Wednesday 28 June 2017

Film of the Week: Transformers – The last Knight


I’m not going to waste my time attempting to come up with some analogy, I’m going to be frank. The first 2 hours are terrible, but the last half an hour does pick up slightly. Full of nonsense one-liners that are trying to be funny, but just aren’t, annoyingly strategic camera angles so you can’t make out any details when the Autobots and Decepticons transform, and it only gets worse from there, and of course, the obligatory absence of any fleshed out plot.

The film picks up from where the fourth left off, when Optimus Prime is on a mission to find his creator and tell it to stay away from Earth. When he does find his creator, she turns him evil in an attempt to bring Cybertron, the Transformers home planet back to full strength. It’s a new angle, it’s something that the previous films haven’t done, so it was something to look forward to. Except Optimus was under the creator’s spell for about five minutes. One small battle with Bumblebee and he was back to his normal-self… well that was a wasted storyline.

Another plot point was six spikes are mysteriously popping out of the ground around the globe. No one can explain what they are, except for the creator who tells Optimus exactly what they are, or should I say, who they belong to: Unicron. I had to question what I just heard: “Are they implying Earth is Unicron?” That’s the point in the film where I legitimately sighed with disappointment. Unicron is the absolute rival of Cybertron. In the comics, he’s an extremely powerful transformer, a planet eater, a being that has been around since the beginning of the universe. The comics have written Unicron to be nearly unbeatable. The TV shows have stayed loyal to the comics, and Transformers: The Movie, complete with the booming deep voice of Orson Welles, Unicron was brought to life like nothing before could. Now, in the live-action film series, whilst not officially confirming it, but just implying that the Earth is Unicron is totally and utterly wrong and therefore unforgivable.

Since 2007, the live-action Transformers series has become somewhat a guilty pleasure for some. They know it’s bad, with nothing but fighting, but at the same time, we enjoy it. For some reason, we’re drawn to it, and therefore I can only acknowledge it as a guilty pleasure. The Last Knight has tipped the series over the edge for me, sunk as low as it could possibly go before the sixth one eventually comes out. Even implying Unicron is Earth butchers that of the everything the comics have built, everything the TV shows have loyally represented.

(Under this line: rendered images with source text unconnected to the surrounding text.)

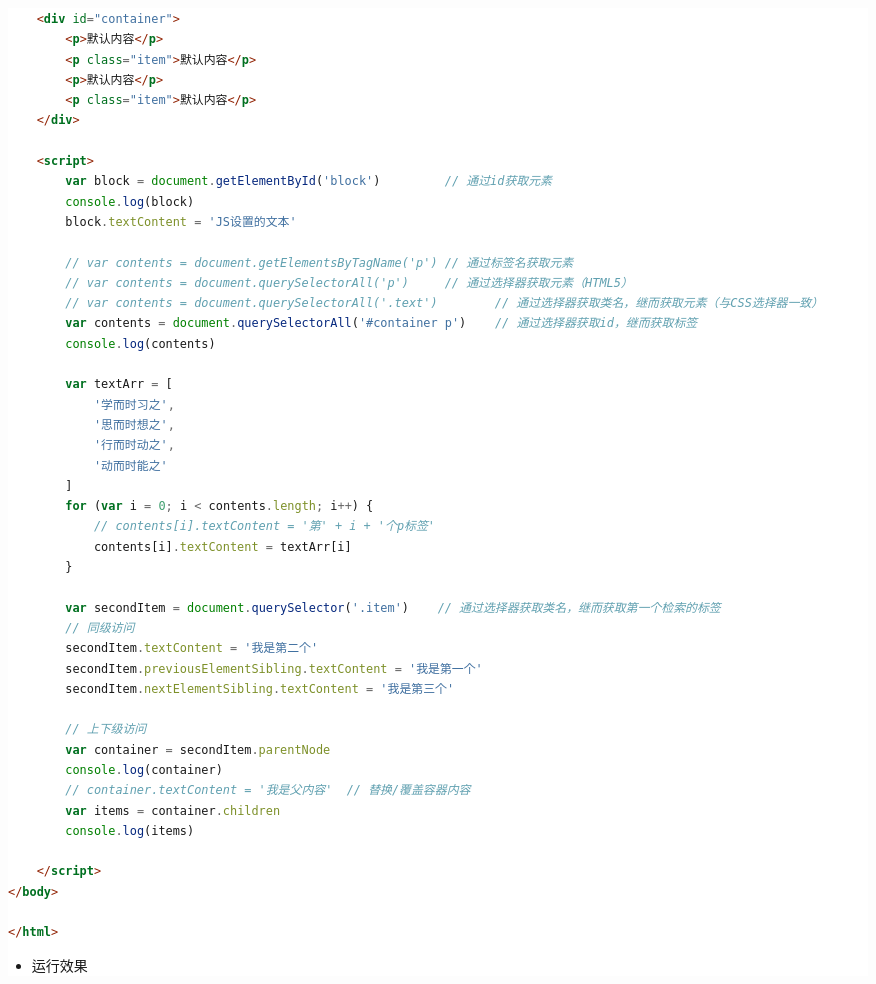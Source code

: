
 ```html
    <div id="container">
        <p>默认内容</p>
        <p class="item">默认内容</p>
        <p>默认内容</p>
        <p class="item">默认内容</p>
    </div>

    <script>
        var block = document.getElementById('block')         // 通过id获取元素
        console.log(block)
        block.textContent = 'JS设置的文本'

        // var contents = document.getElementsByTagName('p') // 通过标签名获取元素
        // var contents = document.querySelectorAll('p')     // 通过选择器获取元素（HTML5）
        // var contents = document.querySelectorAll('.text')        // 通过选择器获取类名，继而获取元素（与CSS选择器一致）
        var contents = document.querySelectorAll('#container p')    // 通过选择器获取id，继而获取标签
        console.log(contents)

        var textArr = [
            '学而时习之',
            '思而时想之',
            '行而时动之',
            '动而时能之'
        ]
        for (var i = 0; i < contents.length; i++) {
            // contents[i].textContent = '第' + i + '个p标签'
            contents[i].textContent = textArr[i]
        }

        var secondItem = document.querySelector('.item')    // 通过选择器获取类名，继而获取第一个检索的标签
        // 同级访问
        secondItem.textContent = '我是第二个'
        secondItem.previousElementSibling.textContent = '我是第一个'
        secondItem.nextElementSibling.textContent = '我是第三个'

        // 上下级访问
        var container = secondItem.parentNode
        console.log(container)
        // container.textContent = '我是父内容'  // 替换/覆盖容器内容
        var items = container.children
        console.log(items)

    </script>
</body>

</html>
```

* 运行效果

I am angry. I don’t care if I’m coming across as a fan-boy yelling at a live-action film series about a set of toys, I am angry that they would even consider the idea of Earth being Unicron, let alone actually implant it as part of the continuity, suggesting that Earth has been Unicron since the very beginning of the film-series way back in 2007. I understand it’s an adaptation, and so changes must be made to accommodate that otherwise it wouldn’t be original enough, but the previous four films have done that – not as well as I would’ve liked, but compared to this film, they are good adaptations – and so all this film needed to do was follow the previous four film’s examples, not scrap the very bottom of the barrel. I can only imagine how disastrous the sixth film will be after this considering it probably will pick up straight after the events of this film. It just wouldn’t make any sense if Earth actually transformed into the gigantic robot that is Unicron, because if that’s where they’re going with this, it just wouldn’t make any sense whatsoever, surely?

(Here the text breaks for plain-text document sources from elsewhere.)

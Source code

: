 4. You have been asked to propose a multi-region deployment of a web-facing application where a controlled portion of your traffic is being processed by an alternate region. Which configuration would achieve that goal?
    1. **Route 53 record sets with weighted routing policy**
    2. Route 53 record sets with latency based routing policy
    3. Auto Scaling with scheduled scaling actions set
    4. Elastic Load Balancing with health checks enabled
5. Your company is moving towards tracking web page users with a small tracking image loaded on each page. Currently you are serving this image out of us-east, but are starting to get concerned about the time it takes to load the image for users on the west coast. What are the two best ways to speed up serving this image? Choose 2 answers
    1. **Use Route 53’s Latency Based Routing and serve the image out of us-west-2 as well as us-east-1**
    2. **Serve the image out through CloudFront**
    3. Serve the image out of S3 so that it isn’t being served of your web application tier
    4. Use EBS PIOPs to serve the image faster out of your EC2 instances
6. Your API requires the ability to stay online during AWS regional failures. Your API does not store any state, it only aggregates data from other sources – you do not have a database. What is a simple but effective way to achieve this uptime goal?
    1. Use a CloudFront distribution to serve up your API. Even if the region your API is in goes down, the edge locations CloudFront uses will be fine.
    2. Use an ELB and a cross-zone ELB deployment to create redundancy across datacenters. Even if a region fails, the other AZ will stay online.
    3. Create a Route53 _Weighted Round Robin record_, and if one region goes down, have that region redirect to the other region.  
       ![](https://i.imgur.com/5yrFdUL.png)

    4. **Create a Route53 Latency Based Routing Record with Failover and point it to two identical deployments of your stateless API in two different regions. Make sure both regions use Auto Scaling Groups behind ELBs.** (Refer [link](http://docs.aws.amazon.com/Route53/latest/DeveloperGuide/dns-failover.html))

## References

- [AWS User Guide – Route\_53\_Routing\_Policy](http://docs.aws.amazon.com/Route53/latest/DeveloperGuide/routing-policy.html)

Can I say one good thing about this film? Well, the final battle was alright. The CGI wasn’t that bad. The shot where we saw Cybertron come in contact with the moon from Earth was an epic sight to see. That’s pretty much it – that’s all the good points I can squeeze from this disaster of a film.

I personally consider the live-action reboot of Power Rangers to be better than this, and all that film did was spend the first hour doing absolutely nothing, with a poor episode of Power Rangers afterwards for the last half hour. I felt bored watching that film, yet I consider it much better than Transformers: The Last Knight. The only reason why I didn’t do Power Rangers as the main film this week was because I have to ventilate my anger somewhere.

Sorry for the angry rant
Thanks for reading
Antony Hudson
(TonyHadNouns)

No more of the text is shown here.